The theme of using one’s money for the good of society dates to the early days of life here in America.  As a young investor in the 1990’s, I learned that socially responsible investing involved the avoidance of sin stocks, which were a grouping of companies in the alcohol, tobacco, gambling, firearms, and defense industries. The implied social benefit then was to support only socially responsible companies at the expense of those in sinful industries. We did not know it at the time, but the selection or disqualification of investments based on ethical concerns was the starting point for socially responsible investing (SRI).  Over time, a heightened public focus on issues like climate change and environmental sustainability has fueled the popularity of SRI, especially with younger investors who look to invest in companies that maximize the perceived societal impact of their capital. The concept then and now is sound and leaves us with just one question to answer. As investors, will we sacrifice performance to invest with our conscience?


Today, while the terms SRI and ESG (Environmental, Social and Governance) are often used interchangeably there are important differences between the two strategies. SRI, with its narrower focus, is both different from as well as a subset of ESG, which itself has a broader view of potential investments. An ESG review supplements traditional financial analysis by identifying a company’s ESG risks and opportunities. Nonetheless, with ESG investing financial returns remain a primary objective. Today, investors can choose from over 750 mutual and exchange traded funds (with total assets over $2.5 trillion) if they would like to add a social responsibility component to their portfolios.  The focus now is not only on the exclusion of sin stocks, but also on including companies that promote and adhere to high standards in environmental, social and governance (ESG) functions as a means of doing business. We think ESG is a better choice for most investors.


The MSCI KLD 400 Social Index (KLD) “is a capitalization weighted index of 400 US securities that provides exposure to companies with outstanding ESG ratings and excludes companies whose products have negative social or environmental impacts. Companies are chosen for inclusion in the index based on ESG performance, sector alignment and size representation.” Environmental categories often include climate change, natural resource use, water sustainability, reduced carbon emissions, global renewable energy solutions and waste management. Social categories include human rights, labor relations, product safety, community impact and workplace health and safety.  Governance categories include ethics, shareholder rights, executive compensation, board independence and corporate transparency and disclosure. On the matter of investment returns, when viewed over 1-year, 3-year and 5-year periods, the performance of KLD is generally in line with that of the S&P 500. Is it possible that an investment in an index comprised of socially responsible companies could provide the same type of investment return as the broader market?  Of course, it is.  Can a firm’s impact on the environment and social welfare positively affect its brand and ability to seek long-term profit maximization. Yes, again. May be the answer lies in the fact that companies with the highest ESG criteria score might also be the best run and most profitable companies. 

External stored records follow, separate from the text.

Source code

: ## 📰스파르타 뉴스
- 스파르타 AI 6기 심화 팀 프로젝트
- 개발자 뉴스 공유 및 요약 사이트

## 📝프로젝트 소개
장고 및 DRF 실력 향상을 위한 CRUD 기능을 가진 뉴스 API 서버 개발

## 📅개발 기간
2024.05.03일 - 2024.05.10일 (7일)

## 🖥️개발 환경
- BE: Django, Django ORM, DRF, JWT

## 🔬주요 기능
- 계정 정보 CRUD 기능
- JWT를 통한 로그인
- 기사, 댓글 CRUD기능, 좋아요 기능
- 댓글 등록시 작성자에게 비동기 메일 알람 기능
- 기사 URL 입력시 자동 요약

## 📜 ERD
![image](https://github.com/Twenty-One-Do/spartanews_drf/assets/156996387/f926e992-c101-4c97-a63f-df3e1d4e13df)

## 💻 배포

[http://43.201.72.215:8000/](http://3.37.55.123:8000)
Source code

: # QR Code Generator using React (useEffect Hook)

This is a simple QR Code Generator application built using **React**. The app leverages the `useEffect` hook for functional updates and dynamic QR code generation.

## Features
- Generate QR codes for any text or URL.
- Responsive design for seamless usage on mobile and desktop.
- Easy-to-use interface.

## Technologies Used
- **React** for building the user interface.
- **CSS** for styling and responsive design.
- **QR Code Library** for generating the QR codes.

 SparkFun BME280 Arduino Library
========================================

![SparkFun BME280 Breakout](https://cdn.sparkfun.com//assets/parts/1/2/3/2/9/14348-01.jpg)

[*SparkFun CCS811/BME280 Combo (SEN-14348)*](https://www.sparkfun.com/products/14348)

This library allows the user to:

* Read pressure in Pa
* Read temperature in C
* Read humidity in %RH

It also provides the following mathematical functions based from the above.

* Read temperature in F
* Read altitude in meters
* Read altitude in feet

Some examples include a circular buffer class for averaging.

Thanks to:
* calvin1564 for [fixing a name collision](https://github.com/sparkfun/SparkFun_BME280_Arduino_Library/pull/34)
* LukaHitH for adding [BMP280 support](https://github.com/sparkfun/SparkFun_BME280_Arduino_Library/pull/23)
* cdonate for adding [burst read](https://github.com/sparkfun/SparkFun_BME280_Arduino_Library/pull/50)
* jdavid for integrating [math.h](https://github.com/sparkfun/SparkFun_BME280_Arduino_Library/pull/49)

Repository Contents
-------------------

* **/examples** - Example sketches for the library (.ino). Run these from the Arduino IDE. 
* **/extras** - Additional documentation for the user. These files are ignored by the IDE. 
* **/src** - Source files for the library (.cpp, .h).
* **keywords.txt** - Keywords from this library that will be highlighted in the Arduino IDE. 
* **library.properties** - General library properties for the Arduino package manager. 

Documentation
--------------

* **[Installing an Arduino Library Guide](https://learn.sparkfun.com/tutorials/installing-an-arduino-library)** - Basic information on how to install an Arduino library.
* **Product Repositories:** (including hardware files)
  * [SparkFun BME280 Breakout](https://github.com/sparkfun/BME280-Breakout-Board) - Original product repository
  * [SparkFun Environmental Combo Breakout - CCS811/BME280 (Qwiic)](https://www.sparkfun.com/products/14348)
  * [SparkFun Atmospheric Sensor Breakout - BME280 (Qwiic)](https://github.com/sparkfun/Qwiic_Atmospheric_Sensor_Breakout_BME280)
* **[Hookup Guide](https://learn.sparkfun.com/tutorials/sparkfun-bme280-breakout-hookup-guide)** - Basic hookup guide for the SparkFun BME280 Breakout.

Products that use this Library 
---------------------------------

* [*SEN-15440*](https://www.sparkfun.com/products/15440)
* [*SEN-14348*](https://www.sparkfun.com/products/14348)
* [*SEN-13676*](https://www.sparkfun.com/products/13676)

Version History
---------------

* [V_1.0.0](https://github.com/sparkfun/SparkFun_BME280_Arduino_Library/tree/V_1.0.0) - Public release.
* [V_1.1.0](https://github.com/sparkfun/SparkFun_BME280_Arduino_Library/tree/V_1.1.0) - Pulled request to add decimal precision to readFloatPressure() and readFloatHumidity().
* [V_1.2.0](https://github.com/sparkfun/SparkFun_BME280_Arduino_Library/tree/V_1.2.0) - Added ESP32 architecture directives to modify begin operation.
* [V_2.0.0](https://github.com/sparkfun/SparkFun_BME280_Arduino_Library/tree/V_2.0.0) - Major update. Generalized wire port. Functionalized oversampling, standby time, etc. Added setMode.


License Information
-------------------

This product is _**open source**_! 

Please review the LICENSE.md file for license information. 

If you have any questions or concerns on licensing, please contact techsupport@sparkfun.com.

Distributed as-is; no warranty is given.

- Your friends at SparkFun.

The correlation of investment returns and social impact is open to much debate.  Is it reasonable to expect that their future relationship can be mutually inclusive? It depends on who you ask. None other than famed investor and Berkshire Hathaway CEO Warren Buffett once questioned the wisdom of chasing both profit and social good together when he stated, “I think you should make the most money you can and then use that for whatever social or philanthropic goals that you may have.”